Leave out the pictures and set down exactly the lines from the start of the listing through the one with "### Debug Mode", both included.
[GIVEN RECORDS — start]
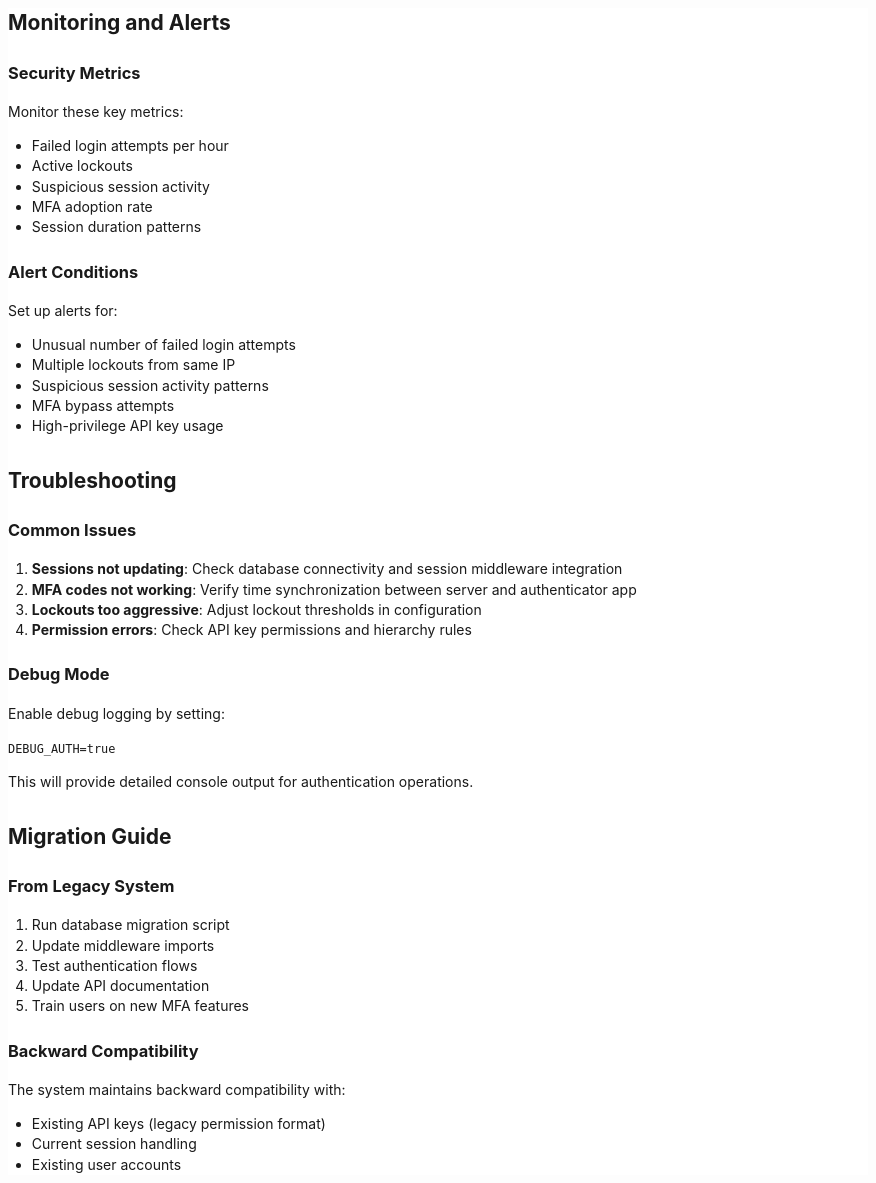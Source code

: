 ## Monitoring and Alerts

### Security Metrics

Monitor these key metrics:
- Failed login attempts per hour
- Active lockouts
- Suspicious session activity
- MFA adoption rate
- Session duration patterns

### Alert Conditions

Set up alerts for:
- Unusual number of failed login attempts
- Multiple lockouts from same IP
- Suspicious session activity patterns
- MFA bypass attempts
- High-privilege API key usage

## Troubleshooting

### Common Issues

1. **Sessions not updating**: Check database connectivity and session middleware integration
2. **MFA codes not working**: Verify time synchronization between server and authenticator app
3. **Lockouts too aggressive**: Adjust lockout thresholds in configuration
4. **Permission errors**: Check API key permissions and hierarchy rules

### Debug Mode

Enable debug logging by setting:
```env
DEBUG_AUTH=true
```

This will provide detailed console output for authentication operations.

## Migration Guide

### From Legacy System

1. Run database migration script
2. Update middleware imports
3. Test authentication flows
4. Update API documentation
5. Train users on new MFA features

### Backward Compatibility

The system maintains backward compatibility with:
- Existing API keys (legacy permission format)
- Current session handling
- Existing user accounts
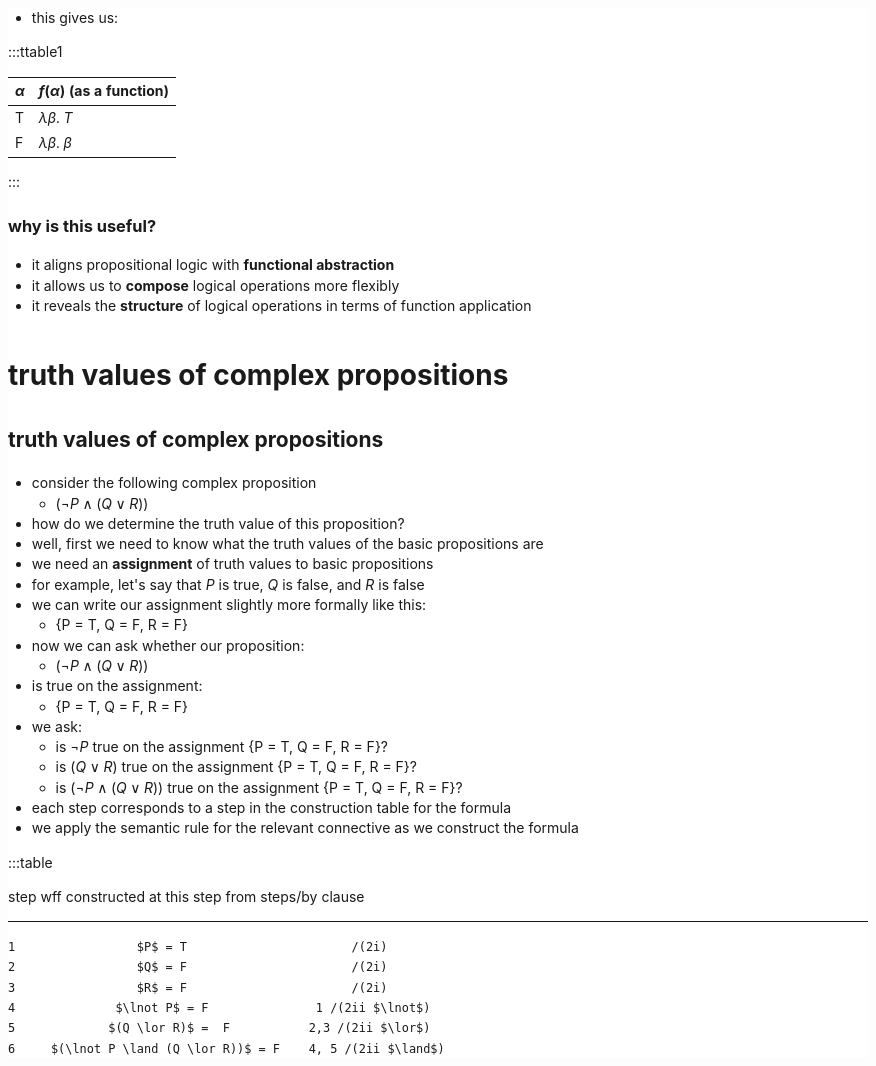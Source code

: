 -  this gives us:

:::ttable1

| $\alpha$ | $f(\alpha)$ (as a function) |
|----------|-----------------------------|
| T        | $\lambda \beta.\ T$         |
| F        | $\lambda \beta.\ \beta$     |

:::

### why is this useful?

- it aligns propositional logic with **functional abstraction**
- it allows us to **compose** logical operations more flexibly
- it reveals the **structure** of logical operations in terms of function application


# truth values of complex propositions

## truth values of complex propositions

* consider the following complex proposition
    * $(\lnot P \land (Q \lor R))$
* how do we determine the truth value of this proposition?
* well, first we need to know what the truth values of the basic propositions are
* we need an **assignment** of truth values to basic propositions
* for example, let's say that $P$ is true, $Q$ is false, and $R$ is false
* we can write our assignment slightly more formally like this: 
  * {P = T, Q = F, R = F}
* now we can ask whether our proposition: 
  * $(\lnot P \land (Q \lor R))$
* is true on the assignment: 
  * {P = T, Q = F, R = F}
* we ask:
  * is $\lnot P$ true on the assignment {P = T, Q = F, R = F}?
  * is $(Q \lor R)$ true on the assignment {P = T, Q = F, R = F}?
  * is $(\lnot P \land (Q \lor R))$ true on the assignment {P = T, Q = F, R = F}?
* each step corresponds to a step in the construction table for the formula
* we apply the semantic rule for the relevant connective as we construct the formula

:::table

   step   wff constructed at this step       from steps/by clause
  ------ ---------------------------------- ----------------------
    1                 $P$ = T                       /(2i)
    2                 $Q$ = F                       /(2i)
    3                 $R$ = F                       /(2i)
    4              $\lnot P$ = F               1 /(2ii $\lnot$)
    5             $(Q \lor R)$ =  F           2,3 /(2ii $\lor$)
    6     $(\lnot P \land (Q \lor R))$ = F    4, 5 /(2ii $\land$)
[GIVEN RECORDS — finish]
SOLUTION TO THE EXERCISE:
Source code

: ## Monitoring and Alerts

### Security Metrics

Monitor these key metrics:
- Failed login attempts per hour
- Active lockouts
- Suspicious session activity
- MFA adoption rate
- Session duration patterns

### Alert Conditions

Set up alerts for:
- Unusual number of failed login attempts
- Multiple lockouts from same IP
- Suspicious session activity patterns
- MFA bypass attempts
- High-privilege API key usage

## Troubleshooting

### Common Issues

1. **Sessions not updating**: Check database connectivity and session middleware integration
2. **MFA codes not working**: Verify time synchronization between server and authenticator app
3. **Lockouts too aggressive**: Adjust lockout thresholds in configuration
4. **Permission errors**: Check API key permissions and hierarchy rules

### Debug Mode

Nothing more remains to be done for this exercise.